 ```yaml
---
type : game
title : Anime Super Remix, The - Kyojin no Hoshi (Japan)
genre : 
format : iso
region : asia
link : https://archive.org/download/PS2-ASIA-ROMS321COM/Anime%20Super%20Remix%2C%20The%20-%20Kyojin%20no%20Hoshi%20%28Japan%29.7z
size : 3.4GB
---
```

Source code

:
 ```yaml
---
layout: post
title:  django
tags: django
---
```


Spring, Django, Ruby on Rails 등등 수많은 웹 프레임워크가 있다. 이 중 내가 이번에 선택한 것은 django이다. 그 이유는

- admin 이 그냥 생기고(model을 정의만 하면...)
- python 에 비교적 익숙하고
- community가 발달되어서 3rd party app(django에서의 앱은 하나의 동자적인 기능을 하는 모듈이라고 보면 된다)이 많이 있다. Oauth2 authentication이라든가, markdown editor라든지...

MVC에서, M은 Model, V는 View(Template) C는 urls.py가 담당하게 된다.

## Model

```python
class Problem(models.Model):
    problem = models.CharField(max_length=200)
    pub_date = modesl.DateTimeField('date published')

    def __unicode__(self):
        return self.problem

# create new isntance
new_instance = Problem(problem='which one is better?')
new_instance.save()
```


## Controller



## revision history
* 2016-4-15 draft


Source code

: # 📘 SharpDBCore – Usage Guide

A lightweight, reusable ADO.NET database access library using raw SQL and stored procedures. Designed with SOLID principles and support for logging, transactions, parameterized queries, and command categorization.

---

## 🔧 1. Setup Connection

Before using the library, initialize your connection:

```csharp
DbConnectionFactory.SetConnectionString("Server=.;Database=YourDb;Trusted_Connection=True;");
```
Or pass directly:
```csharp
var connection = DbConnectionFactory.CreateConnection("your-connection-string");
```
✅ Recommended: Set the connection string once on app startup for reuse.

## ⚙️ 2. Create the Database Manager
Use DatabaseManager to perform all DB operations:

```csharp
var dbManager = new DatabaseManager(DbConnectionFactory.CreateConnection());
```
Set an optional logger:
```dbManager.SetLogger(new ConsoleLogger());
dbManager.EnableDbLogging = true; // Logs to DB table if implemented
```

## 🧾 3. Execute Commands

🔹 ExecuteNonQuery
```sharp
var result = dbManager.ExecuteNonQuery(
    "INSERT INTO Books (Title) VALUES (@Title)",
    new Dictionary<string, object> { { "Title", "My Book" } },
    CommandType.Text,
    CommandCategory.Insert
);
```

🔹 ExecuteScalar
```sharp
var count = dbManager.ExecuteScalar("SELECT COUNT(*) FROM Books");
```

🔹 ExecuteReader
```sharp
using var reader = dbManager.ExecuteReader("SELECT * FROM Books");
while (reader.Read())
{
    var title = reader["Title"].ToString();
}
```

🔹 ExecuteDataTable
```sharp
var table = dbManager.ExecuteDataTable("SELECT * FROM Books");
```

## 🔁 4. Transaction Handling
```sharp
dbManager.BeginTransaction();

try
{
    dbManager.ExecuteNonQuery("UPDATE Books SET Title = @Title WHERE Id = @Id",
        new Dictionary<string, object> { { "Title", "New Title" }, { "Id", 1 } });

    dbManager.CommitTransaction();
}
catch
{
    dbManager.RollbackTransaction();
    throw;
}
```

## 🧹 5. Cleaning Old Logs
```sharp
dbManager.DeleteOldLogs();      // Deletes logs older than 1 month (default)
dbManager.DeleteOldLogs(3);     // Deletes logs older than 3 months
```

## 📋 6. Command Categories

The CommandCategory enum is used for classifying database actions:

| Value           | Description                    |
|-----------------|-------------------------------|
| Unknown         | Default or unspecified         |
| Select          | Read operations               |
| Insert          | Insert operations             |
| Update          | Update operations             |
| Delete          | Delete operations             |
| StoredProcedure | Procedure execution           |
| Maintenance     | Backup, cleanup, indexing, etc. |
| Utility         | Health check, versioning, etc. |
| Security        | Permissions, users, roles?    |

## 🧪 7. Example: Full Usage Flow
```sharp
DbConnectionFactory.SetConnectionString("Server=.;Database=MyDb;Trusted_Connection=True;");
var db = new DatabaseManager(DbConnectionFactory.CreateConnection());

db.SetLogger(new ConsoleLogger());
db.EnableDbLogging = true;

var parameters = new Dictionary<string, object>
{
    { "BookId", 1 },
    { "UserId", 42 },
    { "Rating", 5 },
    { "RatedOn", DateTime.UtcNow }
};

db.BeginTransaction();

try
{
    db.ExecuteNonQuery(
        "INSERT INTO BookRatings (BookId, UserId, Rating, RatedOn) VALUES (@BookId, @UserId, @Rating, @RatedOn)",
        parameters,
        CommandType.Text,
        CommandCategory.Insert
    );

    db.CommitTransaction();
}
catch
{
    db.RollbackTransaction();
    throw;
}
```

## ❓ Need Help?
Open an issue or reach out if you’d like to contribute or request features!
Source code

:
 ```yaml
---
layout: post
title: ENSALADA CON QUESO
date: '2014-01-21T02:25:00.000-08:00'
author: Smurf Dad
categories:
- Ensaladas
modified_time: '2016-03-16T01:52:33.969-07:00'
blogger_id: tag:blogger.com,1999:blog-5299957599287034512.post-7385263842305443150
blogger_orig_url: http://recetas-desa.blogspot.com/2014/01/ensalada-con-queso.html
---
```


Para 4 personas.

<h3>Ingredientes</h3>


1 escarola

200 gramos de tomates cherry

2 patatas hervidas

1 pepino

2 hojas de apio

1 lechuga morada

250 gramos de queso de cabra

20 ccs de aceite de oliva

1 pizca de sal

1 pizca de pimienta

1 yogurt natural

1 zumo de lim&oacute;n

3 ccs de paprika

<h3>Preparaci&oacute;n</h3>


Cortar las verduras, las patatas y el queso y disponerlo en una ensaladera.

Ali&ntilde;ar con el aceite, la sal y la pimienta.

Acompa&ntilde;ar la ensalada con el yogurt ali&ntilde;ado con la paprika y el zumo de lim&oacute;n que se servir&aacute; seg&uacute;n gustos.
——————————
# EXERCISE DESCRIPTION
Read each line of the material, and wherever the word "SetConnectionString" turns up, copy that line.

# PROBLEM SOLUTION
DbConnectionFactory.SetConnectionString("Server=.;Database=YourDb;Trusted_Connection=True;");
DbConnectionFactory.SetConnectionString("Server=.;Database=MyDb;Trusted_Connection=True;");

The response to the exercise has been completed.